─── Entries shown ───

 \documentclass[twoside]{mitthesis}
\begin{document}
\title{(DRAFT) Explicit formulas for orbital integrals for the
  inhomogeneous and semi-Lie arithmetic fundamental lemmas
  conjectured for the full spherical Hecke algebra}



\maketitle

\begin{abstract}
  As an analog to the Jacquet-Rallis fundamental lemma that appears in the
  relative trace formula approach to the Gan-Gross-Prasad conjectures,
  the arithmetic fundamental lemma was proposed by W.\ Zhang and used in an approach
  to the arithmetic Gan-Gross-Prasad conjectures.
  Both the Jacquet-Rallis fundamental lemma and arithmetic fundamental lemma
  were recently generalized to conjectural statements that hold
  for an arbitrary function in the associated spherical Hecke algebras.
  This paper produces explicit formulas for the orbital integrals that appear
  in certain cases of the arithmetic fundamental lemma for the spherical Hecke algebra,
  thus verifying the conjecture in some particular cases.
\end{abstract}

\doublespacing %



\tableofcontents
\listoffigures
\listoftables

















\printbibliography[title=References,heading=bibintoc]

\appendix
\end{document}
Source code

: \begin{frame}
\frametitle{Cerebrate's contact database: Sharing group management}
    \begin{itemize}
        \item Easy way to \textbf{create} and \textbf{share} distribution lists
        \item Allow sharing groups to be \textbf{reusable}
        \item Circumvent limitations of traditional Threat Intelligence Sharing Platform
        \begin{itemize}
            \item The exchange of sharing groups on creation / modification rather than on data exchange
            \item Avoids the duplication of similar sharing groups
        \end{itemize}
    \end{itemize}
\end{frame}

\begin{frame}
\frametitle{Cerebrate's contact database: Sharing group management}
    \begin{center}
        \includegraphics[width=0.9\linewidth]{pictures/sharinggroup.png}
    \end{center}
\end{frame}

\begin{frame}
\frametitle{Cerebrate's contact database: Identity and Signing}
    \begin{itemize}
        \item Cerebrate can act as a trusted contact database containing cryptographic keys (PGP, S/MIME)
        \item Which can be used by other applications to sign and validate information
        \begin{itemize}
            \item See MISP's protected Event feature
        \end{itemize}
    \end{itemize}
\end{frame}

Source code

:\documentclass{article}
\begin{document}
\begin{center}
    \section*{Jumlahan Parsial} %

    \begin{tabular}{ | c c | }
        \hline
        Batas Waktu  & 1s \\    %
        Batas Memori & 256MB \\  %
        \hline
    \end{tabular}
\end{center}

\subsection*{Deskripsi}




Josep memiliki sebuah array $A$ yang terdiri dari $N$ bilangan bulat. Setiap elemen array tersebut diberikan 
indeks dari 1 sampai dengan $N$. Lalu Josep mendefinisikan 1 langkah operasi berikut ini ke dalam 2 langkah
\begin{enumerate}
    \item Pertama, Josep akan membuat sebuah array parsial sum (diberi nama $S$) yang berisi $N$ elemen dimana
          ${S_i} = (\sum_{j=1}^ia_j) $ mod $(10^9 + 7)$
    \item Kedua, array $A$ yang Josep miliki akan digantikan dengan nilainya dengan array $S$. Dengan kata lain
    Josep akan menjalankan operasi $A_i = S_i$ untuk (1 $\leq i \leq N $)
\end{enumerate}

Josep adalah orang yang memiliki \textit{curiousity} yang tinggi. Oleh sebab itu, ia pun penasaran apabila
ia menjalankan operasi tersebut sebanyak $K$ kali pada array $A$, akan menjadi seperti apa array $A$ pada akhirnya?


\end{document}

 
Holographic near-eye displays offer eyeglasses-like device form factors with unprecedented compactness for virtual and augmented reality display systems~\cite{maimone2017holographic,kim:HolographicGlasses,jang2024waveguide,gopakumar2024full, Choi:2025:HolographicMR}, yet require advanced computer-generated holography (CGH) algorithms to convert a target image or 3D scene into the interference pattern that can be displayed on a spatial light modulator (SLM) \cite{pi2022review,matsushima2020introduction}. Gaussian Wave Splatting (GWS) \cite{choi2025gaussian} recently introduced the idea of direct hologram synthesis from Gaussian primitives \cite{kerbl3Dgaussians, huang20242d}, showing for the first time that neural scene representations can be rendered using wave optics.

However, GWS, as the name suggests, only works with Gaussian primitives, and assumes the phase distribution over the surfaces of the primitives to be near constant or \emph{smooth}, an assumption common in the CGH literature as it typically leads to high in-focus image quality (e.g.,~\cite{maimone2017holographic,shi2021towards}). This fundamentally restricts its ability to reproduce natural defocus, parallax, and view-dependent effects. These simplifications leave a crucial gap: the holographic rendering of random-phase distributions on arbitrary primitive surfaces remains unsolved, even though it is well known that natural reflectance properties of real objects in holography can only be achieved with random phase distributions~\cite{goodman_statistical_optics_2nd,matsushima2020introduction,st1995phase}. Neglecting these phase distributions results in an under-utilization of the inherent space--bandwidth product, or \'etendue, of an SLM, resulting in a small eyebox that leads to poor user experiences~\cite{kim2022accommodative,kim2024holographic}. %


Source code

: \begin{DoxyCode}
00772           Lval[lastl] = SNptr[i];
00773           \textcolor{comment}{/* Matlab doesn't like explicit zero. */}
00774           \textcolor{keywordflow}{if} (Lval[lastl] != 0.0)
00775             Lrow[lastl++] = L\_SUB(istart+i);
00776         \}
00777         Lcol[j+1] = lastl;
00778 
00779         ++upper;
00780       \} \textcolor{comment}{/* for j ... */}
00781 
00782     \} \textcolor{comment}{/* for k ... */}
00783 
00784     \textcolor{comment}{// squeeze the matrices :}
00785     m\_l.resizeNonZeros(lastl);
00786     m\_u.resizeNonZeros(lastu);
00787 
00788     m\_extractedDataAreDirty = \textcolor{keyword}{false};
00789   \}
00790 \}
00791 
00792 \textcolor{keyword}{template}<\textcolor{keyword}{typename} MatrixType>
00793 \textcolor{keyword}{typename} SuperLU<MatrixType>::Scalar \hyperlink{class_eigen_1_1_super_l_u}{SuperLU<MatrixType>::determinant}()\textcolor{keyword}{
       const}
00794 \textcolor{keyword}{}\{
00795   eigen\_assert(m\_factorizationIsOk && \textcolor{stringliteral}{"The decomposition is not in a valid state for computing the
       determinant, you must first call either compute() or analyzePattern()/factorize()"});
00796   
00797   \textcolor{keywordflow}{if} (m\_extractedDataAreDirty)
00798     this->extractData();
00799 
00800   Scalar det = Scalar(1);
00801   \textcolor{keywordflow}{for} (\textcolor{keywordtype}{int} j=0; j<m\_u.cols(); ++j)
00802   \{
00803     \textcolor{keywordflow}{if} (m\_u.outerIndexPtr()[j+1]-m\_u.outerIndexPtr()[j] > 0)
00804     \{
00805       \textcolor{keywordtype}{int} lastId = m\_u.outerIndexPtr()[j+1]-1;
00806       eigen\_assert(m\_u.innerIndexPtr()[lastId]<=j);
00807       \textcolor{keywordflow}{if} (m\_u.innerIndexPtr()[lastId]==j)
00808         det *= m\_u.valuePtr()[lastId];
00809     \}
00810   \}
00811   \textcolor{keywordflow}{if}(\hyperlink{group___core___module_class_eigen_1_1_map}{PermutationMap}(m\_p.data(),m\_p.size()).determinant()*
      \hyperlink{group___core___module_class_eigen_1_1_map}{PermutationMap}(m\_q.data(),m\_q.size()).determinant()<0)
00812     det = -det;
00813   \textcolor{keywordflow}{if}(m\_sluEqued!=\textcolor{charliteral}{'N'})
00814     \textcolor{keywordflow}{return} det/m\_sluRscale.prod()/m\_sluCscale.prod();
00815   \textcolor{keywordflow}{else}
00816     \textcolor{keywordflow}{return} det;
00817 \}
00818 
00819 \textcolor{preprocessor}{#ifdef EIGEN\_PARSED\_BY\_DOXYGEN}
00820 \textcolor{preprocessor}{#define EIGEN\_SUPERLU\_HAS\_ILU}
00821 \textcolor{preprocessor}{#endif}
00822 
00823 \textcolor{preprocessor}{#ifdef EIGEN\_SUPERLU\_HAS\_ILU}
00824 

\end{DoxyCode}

───

Of the entries listed above, reproduce only the lines starting at the line containing "Batas Memori &" and ending at the line containing "Holographic near-eye displays". Include both, exactly as they stand.

        Batas Memori & 256MB \\  %
        \hline
    \end{tabular}
\end{center}

\subsection*{Deskripsi}




Josep memiliki sebuah array $A$ yang terdiri dari $N$ bilangan bulat. Setiap elemen array tersebut diberikan 
indeks dari 1 sampai dengan $N$. Lalu Josep mendefinisikan 1 langkah operasi berikut ini ke dalam 2 langkah
\begin{enumerate}
    \item Pertama, Josep akan membuat sebuah array parsial sum (diberi nama $S$) yang berisi $N$ elemen dimana
          ${S_i} = (\sum_{j=1}^ia_j) $ mod $(10^9 + 7)$
    \item Kedua, array $A$ yang Josep miliki akan digantikan dengan nilainya dengan array $S$. Dengan kata lain
    Josep akan menjalankan operasi $A_i = S_i$ untuk (1 $\leq i \leq N $)
\end{enumerate}

Josep adalah orang yang memiliki \textit{curiousity} yang tinggi. Oleh sebab itu, ia pun penasaran apabila
ia menjalankan operasi tersebut sebanyak $K$ kali pada array $A$, akan menjadi seperti apa array $A$ pada akhirnya?


\end{document}

 
Holographic near-eye displays offer eyeglasses-like device form factors with unprecedented compactness for virtual and augmented reality display systems~\cite{maimone2017holographic,kim:HolographicGlasses,jang2024waveguide,gopakumar2024full, Choi:2025:HolographicMR}, yet require advanced computer-generated holography (CGH) algorithms to convert a target image or 3D scene into the interference pattern that can be displayed on a spatial light modulator (SLM) \cite{pi2022review,matsushima2020introduction}. Gaussian Wave Splatting (GWS) \cite{choi2025gaussian} recently introduced the idea of direct hologram synthesis from Gaussian primitives \cite{kerbl3Dgaussians, huang20242d}, showing for the first time that neural scene representations can be rendered using wave optics.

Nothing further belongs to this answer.